Mitchell’s new NDIS Plan – with all the agreed supports – arrived a few weeks later.
Closing comments
There are a lot of things that can happen in both the internal and external review process that are not covered here, as we did not experience them.
At AAT, there can be a conciliation meeting↗ before actually appearing before the Tribunal. We thought at one point we would need a 42D agreement – a kind of plan extension – to make sure Mitchell’s support did not run out while the matter was still before the AAT. Working our way through both review processes did consume Mitchell’s available NDIS funding faster than we planned. The only thing Mitchell’s plan could not pay for were the medical reports – from the GP, psychiatrist, geneticist, etc.
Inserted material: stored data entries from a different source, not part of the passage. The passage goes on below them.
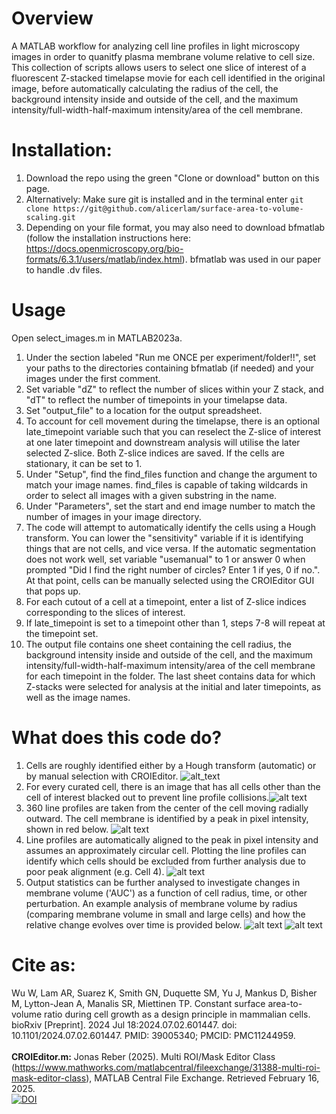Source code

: # Overview
A MATLAB workflow for analyzing cell line profiles in light microscopy images in order to quanitfy plasma membrane volume relative to cell size. This collection of scripts allows users to select one slice of interest of a fluorescent Z-stacked timelapse movie for each cell identified in the original image, before automatically calculating the radius of the cell, the background intensity inside and outside of the cell, and the maximum intensity/full-width-half-maximum intensity/area of the cell membrane.

# Installation:
1. Download the repo using the green "Clone or download" button on this page.
2. Alternatively: Make sure git is installed and in the terminal enter `git clone https://git@github.com/alicerlam/surface-area-to-volume-scaling.git`
3. Depending on your file format, you may also need to download bfmatlab (follow the installation instructions here: https://docs.openmicroscopy.org/bio-formats/6.3.1/users/matlab/index.html). bfmatlab was used in our paper to handle .dv files.

# Usage
Open select_images.m in MATLAB2023a. 
1. Under the section labeled "Run me ONCE per experiment/folder!!", set your paths to the directories containing bfmatlab (if needed) and your images under the first comment.
2. Set variable "dZ" to reflect the number of slices within your Z stack, and "dT" to reflect the number of timepoints in your timelapse data.
3. Set "output_file" to a location for the output spreadsheet.
4. To account for cell movement during the timelapse, there is an optional late_timepoint variable such that you can reselect the Z-slice of interest at one later timepoint and downstream analysis will utilise the later selected Z-slice. Both Z-slice indices are saved. If the cells are stationary, it can be set to 1.
5. Under "Setup", find the find_files function and change the argument to match your image names. find_files is capable of taking wildcards in order to select all images with a given substring in the name.
6. Under "Parameters", set the start and end image number to match the number of images in your image directory.
7. The code will attempt to automatically identify the cells using a Hough transform. You can lower the "sensitivity" variable if it is identifying things that are not cells, and vice versa. If the automatic segmentation does not work well, set variable "usemanual" to 1 or answer 0 when prompted "Did I find the right number of circles? Enter 1 if yes, 0 if no.". At that point, cells can be manually selected using the CROIEditor GUI that pops up.
8. For each cutout of a cell at a timepoint, enter a list of Z-slice indices corresponding to the slices of interest.
9. If late_timepoint is set to a timepoint other than 1, steps 7-8 will repeat at the timepoint set.
10. The output file contains one sheet containing the cell radius, the background intensity inside and outside of the cell, and the maximum intensity/full-width-half-maximum intensity/area of the cell membrane for each timepoint in the folder. The last sheet contains data for which Z-stacks were selected for analysis at the initial and later timepoints, as well as the image names.

# What does this code do?
1. Cells are roughly identified either by a Hough transform (automatic) or by manual selection with CROIEditor. ![alt_text](https://i.imgur.com/Vsa0hdf.jpeg)
2. For every curated cell, there is an image that has all cells other than the cell of interest blacked out to prevent line profile collisions.![alt text](https://i.imgur.com/1bPc4aq.jpeg)
3. 360 line profiles are taken from the center of the cell moving radially outward. The cell membrane is identified by a peak in pixel intensity, shown in red below. ![alt text](https://i.imgur.com/MTHVZ4R.jpeg)
4. Line profiles are automatically aligned to the peak in pixel intensity and assumes an approximately circular cell. Plotting the line profiles can identify which cells should be excluded from further analysis due to poor peak alignment (e.g. Cell 4). ![alt text](https://i.imgur.com/BCoszOy.png)
5. Output statistics can be further analysed to investigate changes in membrane volume ('AUC') as a function of cell radius, time, or other perturbation. An example analysis of membrane volume by radius (comparing membrane volume in small and large cells) and how the relative change evolves over time is provided below.
   ![alt text](https://i.imgur.com/MfEfECq.png) ![alt text](https://i.imgur.com/V80WTgi.png)
   
# Cite as:
Wu W, Lam AR, Suarez K, Smith GN, Duquette SM, Yu J, Mankus D, Bisher M, Lytton-Jean A, Manalis SR, Miettinen TP. Constant surface area-to-volume ratio during cell growth as a design principle in mammalian cells. bioRxiv [Preprint]. 2024 Jul 18:2024.07.02.601447. doi: 10.1101/2024.07.02.601447. PMID: 39005340; PMCID: PMC11244959.\
\
**CROIEditor.m:** Jonas Reber (2025). Multi ROI/Mask Editor Class (https://www.mathworks.com/matlabcentral/fileexchange/31388-multi-roi-mask-editor-class), MATLAB Central File Exchange. Retrieved February 16, 2025.\
<a href="https://doi.org/10.5281/zenodo.14878207"><img src="https://zenodo.org/badge/773596810.svg" alt="DOI"></a>
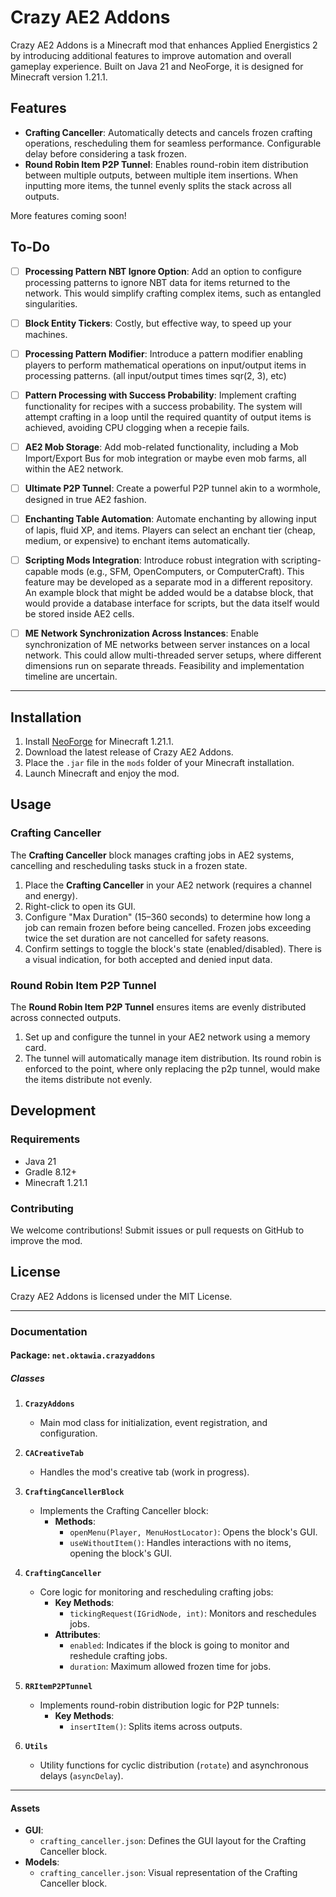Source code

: # Crazy AE2 Addons

Crazy AE2 Addons is a Minecraft mod that enhances Applied Energistics 2 by introducing additional features to improve automation and overall gameplay experience. Built on Java 21 and NeoForge, it is designed for Minecraft version 1.21.1.

## Features

- **Crafting Canceller**: Automatically detects and cancels frozen crafting operations, rescheduling them for seamless performance. Configurable delay before considering a task frozen.
- **Round Robin Item P2P Tunnel**: Enables round-robin item distribution between multiple outputs, between multiple item insertions. When inputting more items, the tunnel evenly splits the stack across all outputs.
  
More features coming soon!

## To-Do

- [ ] **Processing Pattern NBT Ignore Option**: Add an option to configure processing patterns to ignore NBT data for items returned to the network. This would simplify crafting complex items, such as entangled singularities.

- [ ] **Block Entity Tickers**: Costly, but effective way, to speed up your machines. 

- [ ] **Processing Pattern Modifier**: Introduce a pattern modifier enabling players to perform mathematical operations on input/output items in processing patterns. (all input/output times times sqr(2, 3), etc)

- [ ] **Pattern Processing with Success Probability**: Implement crafting functionality for recipes with a success probability. The system will attempt crafting in a loop until the required quantity of output items is achieved,
avoiding CPU clogging when a recepie fails.

- [ ] **AE2 Mob Storage**: Add mob-related functionality, including a Mob Import/Export Bus for mob integration or maybe even mob farms, all within the AE2 network.

- [ ] **Ultimate P2P Tunnel**: Create a powerful P2P tunnel akin to a wormhole, designed in true AE2 fashion.

- [ ] **Enchanting Table Automation**: Automate enchanting by allowing input of lapis, fluid XP, and items. Players can select an enchant tier (cheap, medium, or expensive) to enchant items automatically.

- [ ] **Scripting Mods Integration**: Introduce robust integration with scripting-capable mods (e.g., SFM, OpenComputers, or ComputerCraft). This feature may be developed as a separate mod in a different repository.
An example block that might be added would be a databse block, that would provide a database interface for scripts, but the data itself would be stored inside AE2 cells. 

- [ ] **ME Network Synchronization Across Instances**: Enable synchronization of ME networks between server instances on a local network. This could allow multi-threaded server setups, where different dimensions run on separate threads. Feasibility and implementation timeline are uncertain.

---

## Installation

1. Install [NeoForge](https://neoforged.net/) for Minecraft 1.21.1.
2. Download the latest release of Crazy AE2 Addons.
3. Place the `.jar` file in the `mods` folder of your Minecraft installation.
4. Launch Minecraft and enjoy the mod.

## Usage

### Crafting Canceller
The **Crafting Canceller** block manages crafting jobs in AE2 systems, cancelling and rescheduling tasks stuck in a frozen state.

1. Place the **Crafting Canceller** in your AE2 network (requires a channel and energy).
2. Right-click to open its GUI.
3. Configure "Max Duration" (15–360 seconds) to determine how long a job can remain frozen before being cancelled. Frozen jobs exceeding twice the set duration are not cancelled for safety reasons.
4. Confirm settings to toggle the block's state (enabled/disabled). There is a visual indication, for both accepted and denied input data.

### Round Robin Item P2P Tunnel
The **Round Robin Item P2P Tunnel** ensures items are evenly distributed across connected outputs.

1. Set up and configure the tunnel in your AE2 network using a memory card.
2. The tunnel will automatically manage item distribution. Its round robin is enforced to the point, where only replacing the p2p tunnel, would make the items distribute not evenly.

## Development

### Requirements
- Java 21
- Gradle 8.12+
- Minecraft 1.21.1

### Contributing
We welcome contributions! Submit issues or pull requests on GitHub to improve the mod.

## License

Crazy AE2 Addons is licensed under the MIT License.

---

### Documentation

#### Package: `net.oktawia.crazyaddons`

##### **Classes**

1. **`CrazyAddons`**
   - Main mod class for initialization, event registration, and configuration.

2. **`CACreativeTab`**
   - Handles the mod's creative tab (work in progress).

3. **`CraftingCancellerBlock`**
   - Implements the Crafting Canceller block:
     - **Methods**:
       - `openMenu(Player, MenuHostLocator)`: Opens the block's GUI.
       - `useWithoutItem()`: Handles interactions with no items, opening the block's GUI.

4. **`CraftingCanceller`**
   - Core logic for monitoring and rescheduling crafting jobs:
     - **Key Methods**:
       - `tickingRequest(IGridNode, int)`: Monitors and reschedules jobs.
     - **Attributes**:
       - `enabled`: Indicates if the block is going to monitor and reshedule crafting jobs.
       - `duration`: Maximum allowed frozen time for jobs.

5. **`RRItemP2PTunnel`**
   - Implements round-robin distribution logic for P2P tunnels:
     - **Key Methods**:
       - `insertItem()`: Splits items across outputs.

6. **`Utils`**
   - Utility functions for cyclic distribution (`rotate`) and asynchronous delays (`asyncDelay`).

---

#### Assets

- **GUI**:
  - `crafting_canceller.json`: Defines the GUI layout for the Crafting Canceller block.
- **Models**:
  - `crafting_canceller.json`: Visual representation of the Crafting Canceller block.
The thing is we got there, we didn’t give up hope, and we eventually got the outcome Mitchell needed.
There is a flowchart version of this whole process which can be downloaded below.
Any questions, just ask via the email address at the bottom of this page.
The AAT has published it’s own explanation of how NDIS Reviews are handled, see here↗. A speech delivered by a former President of the AAT in 2006 even includes a flowchart of it’s dispute resolution process, see here↗.
In mid-June 2023 we became aware that the NDIS is discontinuing it’s Independent Expert Review (IER) trial↗ on 30 June. It is unclear what will replace it.